For a marching band director, coming in just before the start of the season is especially challenging. So, as Ms. Malia Mueller took the conductor’s baton from outgoing Steel Valley Marching Band director Mr. Michael Sisley, her priority was to make sure that there was as little disruption as possible.
“I came in with the mindset of not wanting to change a bunch of things, just because they started band camp with the previous director. I kind of wanted to keep the vision the same of what the band was going to be this year,” she said. “I've been trying to incorporate my teaching philosophies with the students, and just trying to build a family, build a culture where the students feel appreciated and can grow their love of music together.”
Drum majors Atreyu Convard and Loki Brown said that having Mr. Sisley through band camp, followed by having Ms. Mueller coming on board for the annual Kennywood performance and August practices, aided in the transition.
“That helped a lot, I think, with being able to say goodbye in a good way and on a good note,” Brown said.
“I’m pretty excited because unlike the past two years I've been in band, we got all of our drill done during band camp,” Convard said. “A little bit because of that, we fell a behind a little bit on music. But we’re improving a lot week to week.”
This is the second year that the band has had seventh and eighth graders participate. The change bolstered the ranks last year and the growth has continued.
“There's a lot of them in our band, which is really exciting because then we have a bigger band and a bigger sound, and more people that we can make music with,” said Ms. Mueller, a Baldwin High School graduate who spent the last few years teaching and directing in the Palmerton Area School District. “It also pushes our seventh and eighth graders to learn more challenging music that they're not used to.”
Convard, a junior flute player, said that the biggest growth has been with percussion. The band has gone from having just one pit member and two drummers to having a full pit with an almost full drumline.
“We're still growing. Some of these kids are still young, and we got some new seventh graders as well, so I think we're still improving,” he said.
“Seeing the seventh and eighth grade allowed to come into the band has definitely helped us immensely,” said sophomore color guard captain Theo Coyne. “They understand that everyone needs to be equal here, so they're working as hard as they possibly can and it's just getting the band and the guard the power that everyone needs.”
Junior color guard captain Alaina Hanley said that as the season has progressed, practices have become crisper and more productive, which has naturally led to better performances on the field. That was evident in the band’s first competition at Penn Trafford on Sept. 9. Prior to that event, the band had not installed its entire show for its halftime performances.
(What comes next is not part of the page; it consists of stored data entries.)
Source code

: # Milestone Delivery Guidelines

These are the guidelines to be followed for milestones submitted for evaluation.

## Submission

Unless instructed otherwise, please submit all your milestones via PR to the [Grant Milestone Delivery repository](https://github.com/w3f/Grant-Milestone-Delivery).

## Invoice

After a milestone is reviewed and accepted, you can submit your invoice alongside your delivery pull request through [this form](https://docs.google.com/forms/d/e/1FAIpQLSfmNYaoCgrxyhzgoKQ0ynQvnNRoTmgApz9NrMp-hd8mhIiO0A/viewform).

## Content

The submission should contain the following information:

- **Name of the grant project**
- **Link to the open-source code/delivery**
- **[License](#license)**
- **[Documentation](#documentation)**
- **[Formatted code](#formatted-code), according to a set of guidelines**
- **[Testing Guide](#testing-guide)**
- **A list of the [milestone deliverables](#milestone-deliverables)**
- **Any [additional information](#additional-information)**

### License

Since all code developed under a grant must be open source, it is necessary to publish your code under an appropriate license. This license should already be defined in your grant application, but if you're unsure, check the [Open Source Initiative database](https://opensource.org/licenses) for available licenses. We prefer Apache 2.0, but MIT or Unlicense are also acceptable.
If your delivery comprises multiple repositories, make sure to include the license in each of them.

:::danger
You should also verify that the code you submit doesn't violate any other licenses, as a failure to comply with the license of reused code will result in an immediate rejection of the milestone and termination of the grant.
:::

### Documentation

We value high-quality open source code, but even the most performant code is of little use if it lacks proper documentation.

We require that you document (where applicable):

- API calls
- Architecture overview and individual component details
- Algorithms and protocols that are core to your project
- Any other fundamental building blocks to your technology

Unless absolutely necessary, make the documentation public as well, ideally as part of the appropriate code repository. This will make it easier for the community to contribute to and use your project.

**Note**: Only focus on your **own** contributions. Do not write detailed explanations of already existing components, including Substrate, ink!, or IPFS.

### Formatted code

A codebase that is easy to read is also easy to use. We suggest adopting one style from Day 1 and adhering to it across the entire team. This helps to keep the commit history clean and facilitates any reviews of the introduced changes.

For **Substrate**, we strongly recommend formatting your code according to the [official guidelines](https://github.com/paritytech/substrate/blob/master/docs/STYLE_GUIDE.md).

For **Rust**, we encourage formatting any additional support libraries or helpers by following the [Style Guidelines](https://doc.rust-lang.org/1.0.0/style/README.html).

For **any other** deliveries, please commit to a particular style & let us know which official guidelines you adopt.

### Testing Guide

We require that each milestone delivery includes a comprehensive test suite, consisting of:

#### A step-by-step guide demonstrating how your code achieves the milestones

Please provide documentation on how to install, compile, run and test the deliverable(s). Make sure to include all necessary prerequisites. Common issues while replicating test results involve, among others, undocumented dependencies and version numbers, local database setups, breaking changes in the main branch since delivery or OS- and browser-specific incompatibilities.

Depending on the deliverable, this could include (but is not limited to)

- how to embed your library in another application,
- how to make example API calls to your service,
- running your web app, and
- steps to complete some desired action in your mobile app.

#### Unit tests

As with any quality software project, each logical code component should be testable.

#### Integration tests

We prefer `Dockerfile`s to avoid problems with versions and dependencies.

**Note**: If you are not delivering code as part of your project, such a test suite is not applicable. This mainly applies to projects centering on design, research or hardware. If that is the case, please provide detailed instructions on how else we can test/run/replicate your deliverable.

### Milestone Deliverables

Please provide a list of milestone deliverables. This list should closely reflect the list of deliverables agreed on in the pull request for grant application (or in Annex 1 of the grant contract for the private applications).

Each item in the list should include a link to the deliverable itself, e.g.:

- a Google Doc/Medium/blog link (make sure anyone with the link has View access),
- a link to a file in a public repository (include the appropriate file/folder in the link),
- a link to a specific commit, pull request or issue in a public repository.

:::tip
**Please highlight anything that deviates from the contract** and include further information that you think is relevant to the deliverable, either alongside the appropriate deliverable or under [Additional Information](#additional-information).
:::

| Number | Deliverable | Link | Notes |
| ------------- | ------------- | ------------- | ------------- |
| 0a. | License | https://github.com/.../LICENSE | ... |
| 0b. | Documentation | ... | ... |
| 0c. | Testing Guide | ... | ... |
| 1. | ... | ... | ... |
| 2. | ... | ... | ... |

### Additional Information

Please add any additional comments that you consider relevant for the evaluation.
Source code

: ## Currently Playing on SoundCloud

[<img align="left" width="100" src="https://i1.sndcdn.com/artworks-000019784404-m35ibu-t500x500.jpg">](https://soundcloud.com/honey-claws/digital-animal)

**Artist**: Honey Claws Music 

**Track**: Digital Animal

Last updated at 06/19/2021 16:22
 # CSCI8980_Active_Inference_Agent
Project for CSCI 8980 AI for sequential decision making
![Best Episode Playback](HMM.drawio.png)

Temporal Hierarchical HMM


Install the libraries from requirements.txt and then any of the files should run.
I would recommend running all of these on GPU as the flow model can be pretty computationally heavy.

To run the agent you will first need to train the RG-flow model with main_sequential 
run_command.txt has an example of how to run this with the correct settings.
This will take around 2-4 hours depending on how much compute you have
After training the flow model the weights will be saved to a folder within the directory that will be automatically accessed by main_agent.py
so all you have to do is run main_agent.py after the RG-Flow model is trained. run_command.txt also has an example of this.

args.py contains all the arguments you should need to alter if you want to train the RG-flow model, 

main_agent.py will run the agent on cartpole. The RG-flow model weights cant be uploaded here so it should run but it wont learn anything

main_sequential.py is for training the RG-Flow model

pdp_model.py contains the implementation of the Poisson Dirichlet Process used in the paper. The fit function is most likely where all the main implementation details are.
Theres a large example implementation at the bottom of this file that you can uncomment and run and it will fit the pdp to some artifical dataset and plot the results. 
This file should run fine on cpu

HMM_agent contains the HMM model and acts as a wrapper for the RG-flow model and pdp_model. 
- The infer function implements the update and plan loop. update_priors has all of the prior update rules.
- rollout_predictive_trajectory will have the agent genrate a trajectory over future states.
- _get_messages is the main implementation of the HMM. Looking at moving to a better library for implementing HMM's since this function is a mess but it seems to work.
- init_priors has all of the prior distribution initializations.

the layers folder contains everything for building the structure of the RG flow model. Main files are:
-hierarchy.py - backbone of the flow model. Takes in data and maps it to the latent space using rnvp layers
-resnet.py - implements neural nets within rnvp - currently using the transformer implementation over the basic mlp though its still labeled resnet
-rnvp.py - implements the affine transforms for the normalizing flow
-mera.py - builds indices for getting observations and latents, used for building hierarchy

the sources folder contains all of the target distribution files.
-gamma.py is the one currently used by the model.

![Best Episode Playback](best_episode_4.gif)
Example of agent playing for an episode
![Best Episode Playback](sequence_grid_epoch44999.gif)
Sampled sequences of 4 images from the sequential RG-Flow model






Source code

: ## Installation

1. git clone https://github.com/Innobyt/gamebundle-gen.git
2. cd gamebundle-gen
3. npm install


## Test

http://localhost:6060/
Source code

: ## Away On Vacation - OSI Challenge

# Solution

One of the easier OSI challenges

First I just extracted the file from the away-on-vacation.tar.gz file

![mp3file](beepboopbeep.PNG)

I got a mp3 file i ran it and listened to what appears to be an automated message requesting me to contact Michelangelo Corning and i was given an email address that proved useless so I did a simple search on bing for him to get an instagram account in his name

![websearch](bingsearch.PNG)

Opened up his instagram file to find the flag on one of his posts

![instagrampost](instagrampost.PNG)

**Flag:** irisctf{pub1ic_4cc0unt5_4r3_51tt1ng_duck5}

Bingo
They came in early Saturday morning, learned the final part of the show, and performed it later that day.
“We had such a late night on Friday. We got home around 11:30,” Ms. Mueller said. “Most of us didn't go to bed until late into the early morning hours. And they were here 9 a.m. ready to go and we pushed through and learned a ton of new things.”
The result was a jolt of confidence that has carried over to subsequent practices and performances.
“Putting the whole show on the field kind of helped everyone realize, ‘Oh, this is how long our show is,” Coyne said. “This how much energy and acting ability I need for those eight-and-a-half minutes.”
Assistant marching band director Randy Kratofil, color guard instructor Scott Henley, and percussion instructor Doc McGrew have played an integral role in getting the band up to par. This year’s theme is Romeo and Juliet as told through the music of Billy Joel. The performance includes Joel’s hits “Big Shot,” “Uptown Girl,” “Piano Man,” “Just the Way You Are,” We Didn’t Start the Fire,” and “Only the Good Die Young.”
Lucas Barefoot performs as Romeo throughout the show, while Sunny Clark is Juliet. The steps and movements include a few extra requirements for the band members.
“Piano Man’ is our waltz and it shows we’re not just a band,” Brown said. “We have other things we can do. We can dance!”
The quality of the show and the continued growth of the band has its members excited for the future. Homecoming is always a significant week for the band with pep rallies, the powder puff game, and the pomp and circumstance on Friday night. Convard, though, is especially excited about the band’s opportunities in competitions. Brown added the band is targeting a score around 75, but that hitting 80 would be a significant accomplishment.
“I think that we have a lot of potential,” Coyne said. “I think a lot of people realize how they can make the show better personally and how we can make it better as a group.”
“It's been amazing,” Hanley said. “I love this band. I love performing. I love everybody that's in it.”